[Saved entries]

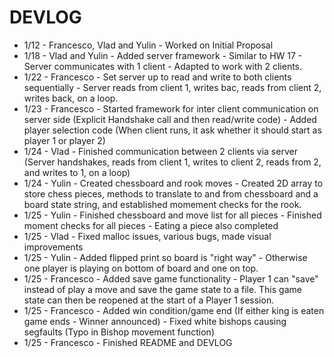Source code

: # DEVLOG

- 1/12 - Francesco, Vlad and Yulin - Worked on Initial Proposal
- 1/18 - Vlad and Yulin - Added server framework - Similar to HW 17 - Server communicates with 1 client - Adapted to work with 2 clients.
- 1/22 - Francesco - Set server up to read and write to both clients sequentially - Server reads from client 1, writes bac, reads from client 2, writes back, on a loop.
- 1/23 - Francesco - Started framework for inter client communication on server side (Explicit Handshake call and then read/write code) - Added player selection code (When client runs, it ask whether it should start as player 1 or player 2)
- 1/24 - Vlad - Finished communication between 2 clients via server (Server handshakes, reads from client 1, writes to client 2, reads from 2, and writes to 1, on a loop)
- 1/24 - Yulin - Created chessboard and rook moves - Created 2D array to store chess pieces, methods to translate to and from chessboard and a board state string, and established momement checks for the rook.
- 1/25 - Yulin - Finished chessboard and move list for all pieces - Finished moment checks for all pieces - Eating a piece also completed
- 1/25 - Vlad - Fixed malloc issues, various bugs, made visual improvements
- 1/25 - Yulin - Added flipped print so board is "right way" - Otherwise one player is playing on bottom of board and one on top.
- 1/25 - Francesco - Added save game functionality - Player 1 can "save" instead of play a move and save the game state to a file. This game state can then be reopened at the start of a Player 1 session.
- 1/25 - Francesco - Added win condition/game end (If either king is eaten game ends - Winner announced) - Fixed white bishops causing segfaults (Typo in Bishop movement function)
- 1/25 - Francesco - Finished README and DEVLOG

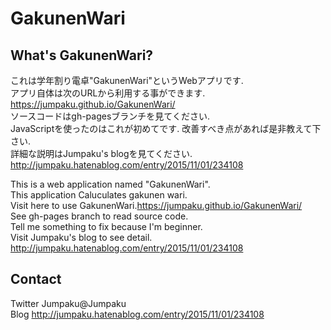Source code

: # GakunenWari

## What's GakunenWari?

これは学年割り電卓"GakunenWari"というWebアプリです.  
アプリ自体は次のURLから利用する事ができます.  
https://jumpaku.github.io/GakunenWari/   
ソースコードはgh-pagesブランチを見てください.  
JavaScriptを使ったのはこれが初めてです. 改善すべき点があれば是非教えて下さい.  
詳細な説明はJumpaku's blogを見てください.  
http://jumpaku.hatenablog.com/entry/2015/11/01/234108
  
This is a web application named "GakunenWari".  
This application Caluculates gakunen wari.  
Visit here to use GakunenWari.https://jumpaku.github.io/GakunenWari/  
See gh-pages branch to read source code.  
Tell me something to fix because I'm beginner.  
Visit Jumpaku's blog to see detail.  
http://jumpaku.hatenablog.com/entry/2015/11/01/234108

## Contact
Twitter Jumpaku@Jumpaku  
Blog http://jumpaku.hatenablog.com/entry/2015/11/01/234108
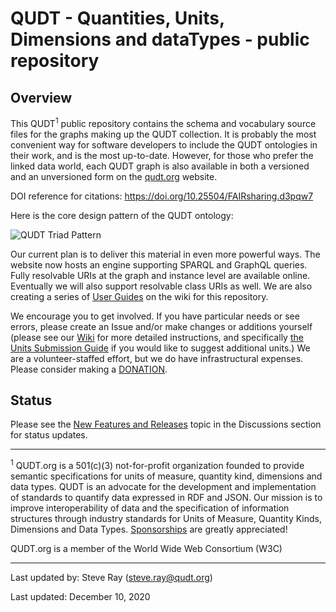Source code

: QUDT - Quantities, Units, Dimensions and dataTypes - public repository
======================================================================

Overview
--------

This QUDT<sup>1</sup> public repository contains the schema and vocabulary source files for the graphs making up the QUDT collection. It is probably the most convenient way for software developers to include the QUDT ontologies in their work, and is the most up-to-date. However, for those who prefer the linked data world, each QUDT graph is also available in both a versioned and an unversioned form on the <a href="http://qudt.org">qudt.org</a> website.

DOI reference for citations: https://doi.org/10.25504/FAIRsharing.d3pqw7


Here is the core design pattern of the QUDT ontology:

![QUDT Triad Pattern](https://github.com/qudt/qudt-public-repo/wiki/Quantity_Triad_Pattern.png)

Our current plan is to deliver this material in even more powerful ways. The website now hosts an engine supporting SPARQL and GraphQL queries. Fully resolvable URIs at the graph and instance level are available online. Eventually we will also support resolvable class URIs as well. We are also creating a series of <a href="https://github.com/qudt/qudt-public-repo/wiki/User-Guide-for-QUDT"> User Guides</a> on the wiki for this repository.

We encourage you to get involved. If you have particular needs or see errors, please create an Issue and/or make changes or additions yourself (please see our <a href="https://github.com/qudt/qudt-public-repo/wiki">   Wiki</a> for more detailed instructions, and specifically <a href="https://github.com/qudt/qudt-public-repo/wiki/Unit-Vocabulary-Submission-Guidelines"> the Units Submission Guide</a> if you would like to suggest additional units.) We are a volunteer-staffed effort, but we do have infrastructural expenses. Please consider making a [DONATION](https://github.com/sponsors/qudt).

Status
------

Please see the [New Features and Releases](https://github.com/qudt/qudt-public-repo/discussions/315) topic in the Discussions section for status updates.



<hr/>
<p style="font-size=xx-small;"><sup>1</sup> QUDT.org is a 501(c)(3) not-for-profit organization founded to provide semantic specifications for units of measure, quantity kind, dimensions and data types.   QUDT is an advocate for the development and implementation of standards to quantify data expressed in RDF and JSON.   Our mission is to improve interoperability of data and the specification of information structures through industry standards for Units of Measure, Quantity Kinds, Dimensions and Data Types. <a href="https://github.com/sponsors/qudt">Sponsorships</a> are greatly appreciated!

QUDT.org is a member of the World Wide Web Consortium (W3C)



<hr/>


Last updated by: Steve Ray (steve.ray@qudt.org)

Last updated: December 10, 2020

» **Exercise instructions**
Restate the records in full and word for word, but keep the pictures out.

» **Written answer**
Source code

: # DEVLOG

- 1/12 - Francesco, Vlad and Yulin - Worked on Initial Proposal
- 1/18 - Vlad and Yulin - Added server framework - Similar to HW 17 - Server communicates with 1 client - Adapted to work with 2 clients.
- 1/22 - Francesco - Set server up to read and write to both clients sequentially - Server reads from client 1, writes bac, reads from client 2, writes back, on a loop.
- 1/23 - Francesco - Started framework for inter client communication on server side (Explicit Handshake call and then read/write code) - Added player selection code (When client runs, it ask whether it should start as player 1 or player 2)
- 1/24 - Vlad - Finished communication between 2 clients via server (Server handshakes, reads from client 1, writes to client 2, reads from 2, and writes to 1, on a loop)
- 1/24 - Yulin - Created chessboard and rook moves - Created 2D array to store chess pieces, methods to translate to and from chessboard and a board state string, and established momement checks for the rook.
- 1/25 - Yulin - Finished chessboard and move list for all pieces - Finished moment checks for all pieces - Eating a piece also completed
- 1/25 - Vlad - Fixed malloc issues, various bugs, made visual improvements
- 1/25 - Yulin - Added flipped print so board is "right way" - Otherwise one player is playing on bottom of board and one on top.
- 1/25 - Francesco - Added save game functionality - Player 1 can "save" instead of play a move and save the game state to a file. This game state can then be reopened at the start of a Player 1 session.
- 1/25 - Francesco - Added win condition/game end (If either king is eaten game ends - Winner announced) - Fixed white bishops causing segfaults (Typo in Bishop movement function)
- 1/25 - Francesco - Finished README and DEVLOG

Source code

: # GakunenWari

## What's GakunenWari?

これは学年割り電卓"GakunenWari"というWebアプリです.  
アプリ自体は次のURLから利用する事ができます.  
https://jumpaku.github.io/GakunenWari/   
ソースコードはgh-pagesブランチを見てください.  
JavaScriptを使ったのはこれが初めてです. 改善すべき点があれば是非教えて下さい.  
詳細な説明はJumpaku's blogを見てください.  
http://jumpaku.hatenablog.com/entry/2015/11/01/234108
  
This is a web application named "GakunenWari".  
This application Caluculates gakunen wari.  
Visit here to use GakunenWari.https://jumpaku.github.io/GakunenWari/  
See gh-pages branch to read source code.  
Tell me something to fix because I'm beginner.  
Visit Jumpaku's blog to see detail.  
http://jumpaku.hatenablog.com/entry/2015/11/01/234108

## Contact
Twitter Jumpaku@Jumpaku  
Blog http://jumpaku.hatenablog.com/entry/2015/11/01/234108
Source code

: QUDT - Quantities, Units, Dimensions and dataTypes - public repository
======================================================================

Overview
--------

This QUDT<sup>1</sup> public repository contains the schema and vocabulary source files for the graphs making up the QUDT collection. It is probably the most convenient way for software developers to include the QUDT ontologies in their work, and is the most up-to-date. However, for those who prefer the linked data world, each QUDT graph is also available in both a versioned and an unversioned form on the <a href="http://qudt.org">qudt.org</a> website.

DOI reference for citations: https://doi.org/10.25504/FAIRsharing.d3pqw7


Here is the core design pattern of the QUDT ontology:

![QUDT Triad Pattern](https://github.com/qudt/qudt-public-repo/wiki/Quantity_Triad_Pattern.png)

Our current plan is to deliver this material in even more powerful ways. The website now hosts an engine supporting SPARQL and GraphQL queries. Fully resolvable URIs at the graph and instance level are available online. Eventually we will also support resolvable class URIs as well. We are also creating a series of <a href="https://github.com/qudt/qudt-public-repo/wiki/User-Guide-for-QUDT"> User Guides</a> on the wiki for this repository.

We encourage you to get involved. If you have particular needs or see errors, please create an Issue and/or make changes or additions yourself (please see our <a href="https://github.com/qudt/qudt-public-repo/wiki">   Wiki</a> for more detailed instructions, and specifically <a href="https://github.com/qudt/qudt-public-repo/wiki/Unit-Vocabulary-Submission-Guidelines"> the Units Submission Guide</a> if you would like to suggest additional units.) We are a volunteer-staffed effort, but we do have infrastructural expenses. Please consider making a [DONATION](https://github.com/sponsors/qudt).

Status
------

Please see the [New Features and Releases](https://github.com/qudt/qudt-public-repo/discussions/315) topic in the Discussions section for status updates.



<hr/>
<p style="font-size=xx-small;"><sup>1</sup> QUDT.org is a 501(c)(3) not-for-profit organization founded to provide semantic specifications for units of measure, quantity kind, dimensions and data types.   QUDT is an advocate for the development and implementation of standards to quantify data expressed in RDF and JSON.   Our mission is to improve interoperability of data and the specification of information structures through industry standards for Units of Measure, Quantity Kinds, Dimensions and Data Types. <a href="https://github.com/sponsors/qudt">Sponsorships</a> are greatly appreciated!

QUDT.org is a member of the World Wide Web Consortium (W3C)



<hr/>


Last updated by: Steve Ray (steve.ray@qudt.org)

Last updated: December 10, 2020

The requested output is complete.